She was satisfied to let her head lie on his shoulder.
"They are beauties"—she said after a while, as the trotters' thrilling, quick step brought the blood tingling to her veins.
"Beauties for the beauty," said Travis, kissing her again. Her brown hair was in his face and the perfume of it went through him like the whistling flash of the first wild doe he had killed in his first boyish hunt and which he never forgot.
"You do love me," she said at last, looking up into his face, where her head rested. She could not move because his arm held her girlish form to him with an overpowering clasp.
"Why?" he asked, kissing her again and in sheer passionate excess holding his lips on hers until she could not speak, but only look love with her eyes. When she could, she sighed and said:
"Because, you could not make me so happy if you didn't."
He relaxed his arm to control the trotters, which were going too fast down the road. She sat up by his side and went on.
"Do you know I have thought lots about what you said last Saturday night?"
"Why, what?" he asked.
She looked pained that he had forgotten.
"About—about—our bein' married to each other—even—even—if—if—there's no preacher. You know—that true love makes marriages, and not a ceremony—and—and—that the heart is the priest to all of us, you know!"

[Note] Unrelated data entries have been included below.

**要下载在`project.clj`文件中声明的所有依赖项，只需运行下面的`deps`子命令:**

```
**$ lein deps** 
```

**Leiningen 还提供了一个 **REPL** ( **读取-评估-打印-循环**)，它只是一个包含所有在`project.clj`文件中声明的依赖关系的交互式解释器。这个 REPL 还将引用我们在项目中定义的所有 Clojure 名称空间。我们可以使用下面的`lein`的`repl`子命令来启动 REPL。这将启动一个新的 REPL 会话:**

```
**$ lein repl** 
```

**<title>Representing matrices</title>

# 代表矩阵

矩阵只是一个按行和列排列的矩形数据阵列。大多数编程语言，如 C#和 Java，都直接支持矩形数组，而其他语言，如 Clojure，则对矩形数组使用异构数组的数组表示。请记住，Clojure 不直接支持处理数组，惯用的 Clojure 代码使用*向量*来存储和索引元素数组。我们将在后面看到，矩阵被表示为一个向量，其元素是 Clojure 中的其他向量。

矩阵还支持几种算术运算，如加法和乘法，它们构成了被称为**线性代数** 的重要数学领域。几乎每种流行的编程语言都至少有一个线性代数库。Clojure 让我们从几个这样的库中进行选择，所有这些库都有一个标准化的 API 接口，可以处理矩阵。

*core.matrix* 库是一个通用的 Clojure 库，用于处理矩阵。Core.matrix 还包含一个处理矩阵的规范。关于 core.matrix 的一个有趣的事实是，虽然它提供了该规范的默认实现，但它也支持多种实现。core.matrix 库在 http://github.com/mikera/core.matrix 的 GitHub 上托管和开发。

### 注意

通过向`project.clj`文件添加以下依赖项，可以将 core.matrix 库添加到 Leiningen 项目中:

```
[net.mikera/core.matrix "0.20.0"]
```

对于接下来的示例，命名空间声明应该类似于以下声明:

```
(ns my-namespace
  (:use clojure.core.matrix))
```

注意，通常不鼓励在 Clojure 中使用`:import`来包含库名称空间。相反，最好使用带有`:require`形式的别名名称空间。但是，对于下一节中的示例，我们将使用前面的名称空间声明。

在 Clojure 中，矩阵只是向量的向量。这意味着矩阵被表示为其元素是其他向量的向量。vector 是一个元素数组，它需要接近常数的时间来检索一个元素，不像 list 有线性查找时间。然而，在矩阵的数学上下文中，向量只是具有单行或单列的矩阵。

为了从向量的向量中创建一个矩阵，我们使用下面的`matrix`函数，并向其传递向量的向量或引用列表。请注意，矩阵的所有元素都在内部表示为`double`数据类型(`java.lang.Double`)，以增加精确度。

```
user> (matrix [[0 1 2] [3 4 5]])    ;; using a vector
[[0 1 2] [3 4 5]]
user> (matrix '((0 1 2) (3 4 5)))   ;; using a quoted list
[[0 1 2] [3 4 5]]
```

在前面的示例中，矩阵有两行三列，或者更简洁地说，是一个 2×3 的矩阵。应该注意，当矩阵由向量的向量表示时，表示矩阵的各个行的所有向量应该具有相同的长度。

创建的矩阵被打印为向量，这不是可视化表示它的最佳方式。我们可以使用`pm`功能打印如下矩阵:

Travis said nothing. He had forgotten all about it.
"One thing I wrote down in my little book when I got back home an' memorized it—Oh, you can say such beautiful things."
He seized her and kissed her again.
"I am so happy with you—always—" she laughed.
He drove toward the shaded trees down by the river.
"I want you to see how the setting moonlight looks on the river," he said. "There is nothing in all nature like it. It floats like a crescent above, falling into the arms of its companion below. All nature is love and never fails to paint a love scene in preference to all others, if permitted. How else can you account for it making two lover moons fall into each other's arms," he laughed.
She looked at him enraptured. It was the tribute which mediocrity pays to genius.
Presently they passed by Westmoreland, and from Alice's window a light shone far out into the golden tinged leaves of the beeches near.
Travis glanced up at it. Then at the pretty mill-girl by his side:
"A star and—a satellite!"—he smiled to himself.
CHAPTER XI
A MIDNIGHT BURIAL
It was growing late when the old preacher left Westmoreland and rode leisurely back toward the cabin on Sand Mountain. The horse he was riding—a dilapidated roan—was old and blind, but fox-trotted along with the easy assurance of having often travelled the same road.
The bridle rested on the pommel of the saddle. The old man's head was bent in deep thought, and the roan, his head also down and half dreaming, jogged into the dark shadows which formed a wooded gulch, leading into the valley and from thence into the river.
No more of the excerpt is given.